Where does the word "next" occur in the material? Copy each line that has it.

=== Begin Enclosure ===

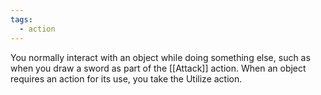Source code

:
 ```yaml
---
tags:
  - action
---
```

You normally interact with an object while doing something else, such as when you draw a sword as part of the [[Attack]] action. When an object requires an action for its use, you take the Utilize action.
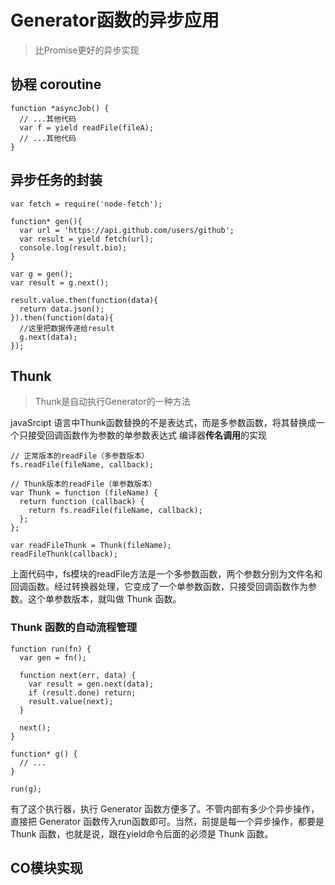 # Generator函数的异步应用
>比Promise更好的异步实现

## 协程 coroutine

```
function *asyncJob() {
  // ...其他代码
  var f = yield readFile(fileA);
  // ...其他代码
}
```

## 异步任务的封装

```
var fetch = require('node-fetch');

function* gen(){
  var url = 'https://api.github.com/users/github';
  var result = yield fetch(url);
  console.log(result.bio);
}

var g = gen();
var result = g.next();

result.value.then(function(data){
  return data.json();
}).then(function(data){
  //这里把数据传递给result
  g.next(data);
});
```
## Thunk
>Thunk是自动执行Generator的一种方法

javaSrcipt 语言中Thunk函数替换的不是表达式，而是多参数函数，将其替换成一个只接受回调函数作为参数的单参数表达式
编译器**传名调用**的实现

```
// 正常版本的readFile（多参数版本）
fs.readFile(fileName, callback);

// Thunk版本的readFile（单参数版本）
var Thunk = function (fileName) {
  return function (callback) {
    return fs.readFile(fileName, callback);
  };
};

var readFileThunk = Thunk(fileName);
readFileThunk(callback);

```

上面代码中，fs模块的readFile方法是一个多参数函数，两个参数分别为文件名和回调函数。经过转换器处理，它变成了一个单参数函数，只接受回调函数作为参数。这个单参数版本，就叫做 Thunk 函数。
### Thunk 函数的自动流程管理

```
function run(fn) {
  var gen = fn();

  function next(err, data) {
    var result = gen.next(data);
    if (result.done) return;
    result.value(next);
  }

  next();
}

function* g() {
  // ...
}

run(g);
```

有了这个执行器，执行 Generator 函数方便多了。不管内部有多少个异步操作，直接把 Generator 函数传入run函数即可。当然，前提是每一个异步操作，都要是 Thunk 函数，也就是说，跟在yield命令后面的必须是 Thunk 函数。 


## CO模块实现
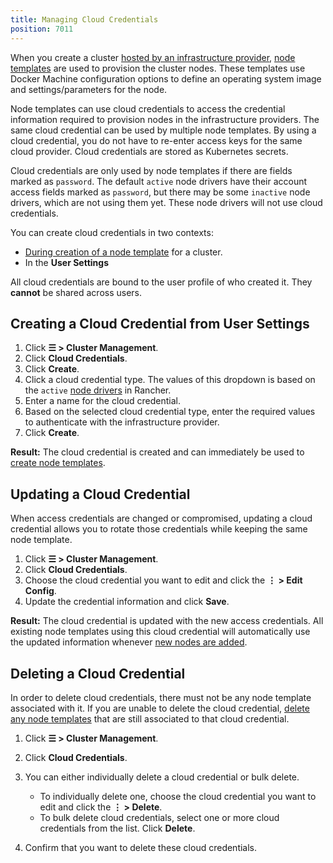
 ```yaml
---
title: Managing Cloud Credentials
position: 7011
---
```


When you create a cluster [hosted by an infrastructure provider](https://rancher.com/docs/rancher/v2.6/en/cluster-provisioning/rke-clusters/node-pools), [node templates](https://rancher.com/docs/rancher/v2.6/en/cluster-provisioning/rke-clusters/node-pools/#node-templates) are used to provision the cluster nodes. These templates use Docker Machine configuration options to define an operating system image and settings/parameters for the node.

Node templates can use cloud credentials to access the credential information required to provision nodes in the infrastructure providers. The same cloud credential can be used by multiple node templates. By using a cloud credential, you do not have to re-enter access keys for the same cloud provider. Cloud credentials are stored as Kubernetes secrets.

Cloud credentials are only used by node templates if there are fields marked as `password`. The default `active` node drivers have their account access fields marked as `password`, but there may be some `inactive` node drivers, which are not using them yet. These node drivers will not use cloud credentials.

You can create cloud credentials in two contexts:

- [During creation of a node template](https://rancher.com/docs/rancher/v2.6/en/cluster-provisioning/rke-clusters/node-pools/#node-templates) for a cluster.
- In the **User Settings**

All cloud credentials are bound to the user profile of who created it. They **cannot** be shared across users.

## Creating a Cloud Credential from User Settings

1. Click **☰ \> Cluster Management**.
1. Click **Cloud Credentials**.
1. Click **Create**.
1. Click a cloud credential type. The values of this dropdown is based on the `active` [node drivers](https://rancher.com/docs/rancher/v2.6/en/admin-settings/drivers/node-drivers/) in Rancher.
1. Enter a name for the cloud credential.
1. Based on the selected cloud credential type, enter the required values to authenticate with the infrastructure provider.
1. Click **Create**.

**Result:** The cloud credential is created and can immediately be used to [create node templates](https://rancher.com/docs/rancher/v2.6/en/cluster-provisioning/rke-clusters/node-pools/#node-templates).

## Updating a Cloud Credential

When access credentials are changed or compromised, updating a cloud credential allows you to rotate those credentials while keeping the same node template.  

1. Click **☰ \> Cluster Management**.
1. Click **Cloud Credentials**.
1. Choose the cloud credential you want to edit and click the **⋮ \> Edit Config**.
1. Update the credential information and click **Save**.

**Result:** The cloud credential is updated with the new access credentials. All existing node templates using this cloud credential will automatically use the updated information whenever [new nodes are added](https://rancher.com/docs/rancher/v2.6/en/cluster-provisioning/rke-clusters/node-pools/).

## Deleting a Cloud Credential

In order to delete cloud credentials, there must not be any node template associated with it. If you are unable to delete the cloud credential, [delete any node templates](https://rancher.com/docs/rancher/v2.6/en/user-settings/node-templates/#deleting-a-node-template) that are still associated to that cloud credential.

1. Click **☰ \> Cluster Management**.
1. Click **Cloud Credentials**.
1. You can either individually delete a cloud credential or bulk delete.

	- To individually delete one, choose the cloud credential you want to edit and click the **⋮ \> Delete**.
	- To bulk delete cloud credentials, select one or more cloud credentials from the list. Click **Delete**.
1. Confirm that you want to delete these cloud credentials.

=== End Enclosure ===

**Response to this task:**
var result = g.next();
  g.next(data);
  function next(err, data) {
    var result = gen.next(data);
    result.value(next);
  next();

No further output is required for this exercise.